A study figured out the 11 things that make us happiest on a day-to-day basis. Here they are, deconstructed and overthought.
This list subject feels like a Mitch Albom guest column for Oprah magazine, so I’m going to make sure to get a least one sophomoric joke about masturbation in here to keep my rawness.
This list comes from a study a few months ago where men ranked the little day-to-day things that make them the happiest. I liked the day-to-day aspect — it means the list isn’t filled up with the predictable “things that make me happy” answers like “birth of a child.” BO-ring.

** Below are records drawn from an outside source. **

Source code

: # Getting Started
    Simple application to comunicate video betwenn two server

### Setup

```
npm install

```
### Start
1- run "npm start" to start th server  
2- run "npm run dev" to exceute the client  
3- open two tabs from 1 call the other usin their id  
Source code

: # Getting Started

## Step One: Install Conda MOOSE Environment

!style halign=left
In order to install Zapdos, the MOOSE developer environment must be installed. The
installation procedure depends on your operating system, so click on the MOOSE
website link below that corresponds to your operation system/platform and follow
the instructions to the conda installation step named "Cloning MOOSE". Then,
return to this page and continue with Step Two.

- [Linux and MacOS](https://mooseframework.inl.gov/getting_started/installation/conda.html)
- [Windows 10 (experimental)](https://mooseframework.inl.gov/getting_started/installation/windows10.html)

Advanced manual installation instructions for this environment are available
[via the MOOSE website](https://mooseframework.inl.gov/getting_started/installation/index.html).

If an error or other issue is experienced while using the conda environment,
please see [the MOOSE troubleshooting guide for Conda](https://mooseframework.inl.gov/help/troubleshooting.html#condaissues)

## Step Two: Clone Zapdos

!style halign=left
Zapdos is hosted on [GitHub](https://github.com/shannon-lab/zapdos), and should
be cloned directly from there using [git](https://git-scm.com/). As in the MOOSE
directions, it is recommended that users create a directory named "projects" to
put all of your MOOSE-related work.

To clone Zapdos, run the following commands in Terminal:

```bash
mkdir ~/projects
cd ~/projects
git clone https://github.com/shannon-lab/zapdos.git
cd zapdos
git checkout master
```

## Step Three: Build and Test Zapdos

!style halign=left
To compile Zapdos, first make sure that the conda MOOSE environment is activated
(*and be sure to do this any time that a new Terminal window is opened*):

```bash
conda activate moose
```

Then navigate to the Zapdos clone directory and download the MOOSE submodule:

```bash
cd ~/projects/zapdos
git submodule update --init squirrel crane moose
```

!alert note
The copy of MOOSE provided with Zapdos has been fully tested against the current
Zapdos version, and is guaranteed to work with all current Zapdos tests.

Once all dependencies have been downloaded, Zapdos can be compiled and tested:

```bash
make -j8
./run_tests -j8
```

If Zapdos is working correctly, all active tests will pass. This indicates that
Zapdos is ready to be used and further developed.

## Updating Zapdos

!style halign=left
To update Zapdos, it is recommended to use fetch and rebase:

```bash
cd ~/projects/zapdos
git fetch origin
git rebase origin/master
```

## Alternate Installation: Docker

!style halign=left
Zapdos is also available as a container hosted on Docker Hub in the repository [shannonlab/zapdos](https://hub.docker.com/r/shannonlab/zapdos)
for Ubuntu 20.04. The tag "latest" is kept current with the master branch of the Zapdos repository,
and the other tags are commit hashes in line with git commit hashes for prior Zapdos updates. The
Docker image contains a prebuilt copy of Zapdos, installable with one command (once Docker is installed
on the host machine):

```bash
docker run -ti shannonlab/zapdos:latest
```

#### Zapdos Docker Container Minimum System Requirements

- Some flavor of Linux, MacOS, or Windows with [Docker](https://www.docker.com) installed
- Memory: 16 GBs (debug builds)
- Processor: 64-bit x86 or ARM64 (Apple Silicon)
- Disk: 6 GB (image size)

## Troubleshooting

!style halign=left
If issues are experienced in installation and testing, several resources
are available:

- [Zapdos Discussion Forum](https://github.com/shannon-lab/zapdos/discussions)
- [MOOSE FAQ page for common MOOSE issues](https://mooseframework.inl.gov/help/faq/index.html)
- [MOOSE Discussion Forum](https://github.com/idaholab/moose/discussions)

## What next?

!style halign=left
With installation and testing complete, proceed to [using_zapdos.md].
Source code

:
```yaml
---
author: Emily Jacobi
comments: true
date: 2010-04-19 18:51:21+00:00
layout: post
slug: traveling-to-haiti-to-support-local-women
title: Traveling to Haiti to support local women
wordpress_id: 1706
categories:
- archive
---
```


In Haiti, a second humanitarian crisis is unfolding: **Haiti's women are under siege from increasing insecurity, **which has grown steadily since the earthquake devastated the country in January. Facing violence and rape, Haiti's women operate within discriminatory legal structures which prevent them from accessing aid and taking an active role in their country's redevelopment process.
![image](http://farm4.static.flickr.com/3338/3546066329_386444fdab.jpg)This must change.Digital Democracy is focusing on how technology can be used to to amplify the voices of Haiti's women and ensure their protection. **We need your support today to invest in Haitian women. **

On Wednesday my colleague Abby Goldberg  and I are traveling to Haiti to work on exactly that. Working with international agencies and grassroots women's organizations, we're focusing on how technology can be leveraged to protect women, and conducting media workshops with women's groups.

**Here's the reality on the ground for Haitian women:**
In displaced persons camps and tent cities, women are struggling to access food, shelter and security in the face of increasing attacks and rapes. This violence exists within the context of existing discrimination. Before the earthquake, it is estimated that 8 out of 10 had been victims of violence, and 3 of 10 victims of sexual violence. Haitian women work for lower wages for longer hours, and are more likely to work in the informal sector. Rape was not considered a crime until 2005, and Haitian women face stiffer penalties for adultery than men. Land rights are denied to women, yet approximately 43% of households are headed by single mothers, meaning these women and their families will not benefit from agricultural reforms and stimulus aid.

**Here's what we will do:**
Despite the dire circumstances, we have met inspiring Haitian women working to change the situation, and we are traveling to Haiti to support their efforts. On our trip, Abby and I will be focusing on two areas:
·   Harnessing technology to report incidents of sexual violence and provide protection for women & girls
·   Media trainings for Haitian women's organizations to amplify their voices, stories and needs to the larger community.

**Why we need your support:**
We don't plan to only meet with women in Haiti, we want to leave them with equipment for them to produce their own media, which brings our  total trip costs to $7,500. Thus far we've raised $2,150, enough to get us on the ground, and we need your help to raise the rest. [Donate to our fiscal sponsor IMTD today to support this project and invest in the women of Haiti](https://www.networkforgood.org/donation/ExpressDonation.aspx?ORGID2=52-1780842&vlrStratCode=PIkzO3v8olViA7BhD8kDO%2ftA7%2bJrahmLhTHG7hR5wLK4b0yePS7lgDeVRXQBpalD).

Here are 11 little day-to-day things that make us happy, ranked from smallest burst of happiness to largest burst of happiness.
11 | Catching up on social media, 3%
This came in dead last, with just three percent of the vote. But since the percentages in this survey add up to 184 percent, that suggests respondents could pick multiple answers — or the survey was run by people who are incredibly bad at counting to 100. Either way, I’m guessing there were plenty of options that finished below this. I bet the cheap thrill of Facebook stalking beat out… I don’t know… watching a dog play with a ball? Popping a loud pimple? Seeing someone fall and get minorly injured? Actually, if that last one had been a choice, it definitely would’ve made the top 11. Arguably top two.
10 | Getting a text, 5%
To me, this exemplifies fleeting happiness. You see a text come in. You have that Pavolvian response to immediately check. And in that moment between getting the text alert and reading the text, you’re filled with all the hope and promise in the world. Then the text actually says something like “Hey” or “Explain what Snapchat is to me I don’t get it” and you’re back to being totally deflated.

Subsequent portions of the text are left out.